Input for this task.
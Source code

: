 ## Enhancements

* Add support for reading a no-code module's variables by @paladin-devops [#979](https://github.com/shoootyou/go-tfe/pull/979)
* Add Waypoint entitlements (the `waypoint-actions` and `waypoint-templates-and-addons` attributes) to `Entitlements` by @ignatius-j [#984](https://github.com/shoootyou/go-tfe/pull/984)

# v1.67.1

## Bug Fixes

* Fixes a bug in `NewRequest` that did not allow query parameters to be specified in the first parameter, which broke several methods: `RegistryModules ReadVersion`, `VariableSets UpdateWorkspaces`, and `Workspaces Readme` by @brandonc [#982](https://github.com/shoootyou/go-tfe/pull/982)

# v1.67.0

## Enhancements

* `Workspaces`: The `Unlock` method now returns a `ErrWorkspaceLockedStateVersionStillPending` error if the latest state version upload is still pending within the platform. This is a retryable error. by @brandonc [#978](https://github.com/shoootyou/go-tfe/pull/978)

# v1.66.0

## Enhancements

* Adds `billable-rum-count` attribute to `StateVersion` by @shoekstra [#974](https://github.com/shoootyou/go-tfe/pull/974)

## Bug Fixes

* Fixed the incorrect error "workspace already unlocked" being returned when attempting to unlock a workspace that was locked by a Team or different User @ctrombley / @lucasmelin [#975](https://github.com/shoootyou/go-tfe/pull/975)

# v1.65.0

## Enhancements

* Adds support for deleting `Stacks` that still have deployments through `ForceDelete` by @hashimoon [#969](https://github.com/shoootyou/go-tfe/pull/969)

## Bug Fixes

Work required. Copy the full listing exactly.

Finished task.
Source code

: ## Enhancements

* Add support for reading a no-code module's variables by @paladin-devops [#979](https://github.com/shoootyou/go-tfe/pull/979)
* Add Waypoint entitlements (the `waypoint-actions` and `waypoint-templates-and-addons` attributes) to `Entitlements` by @ignatius-j [#984](https://github.com/shoootyou/go-tfe/pull/984)

# v1.67.1

## Bug Fixes

* Fixes a bug in `NewRequest` that did not allow query parameters to be specified in the first parameter, which broke several methods: `RegistryModules ReadVersion`, `VariableSets UpdateWorkspaces`, and `Workspaces Readme` by @brandonc [#982](https://github.com/shoootyou/go-tfe/pull/982)

# v1.67.0

## Enhancements

* `Workspaces`: The `Unlock` method now returns a `ErrWorkspaceLockedStateVersionStillPending` error if the latest state version upload is still pending within the platform. This is a retryable error. by @brandonc [#978](https://github.com/shoootyou/go-tfe/pull/978)

# v1.66.0

## Enhancements

* Adds `billable-rum-count` attribute to `StateVersion` by @shoekstra [#974](https://github.com/shoootyou/go-tfe/pull/974)

## Bug Fixes

* Fixed the incorrect error "workspace already unlocked" being returned when attempting to unlock a workspace that was locked by a Team or different User @ctrombley / @lucasmelin [#975](https://github.com/shoootyou/go-tfe/pull/975)

# v1.65.0

## Enhancements

* Adds support for deleting `Stacks` that still have deployments through `ForceDelete` by @hashimoon [#969](https://github.com/shoootyou/go-tfe/pull/969)

## Bug Fixes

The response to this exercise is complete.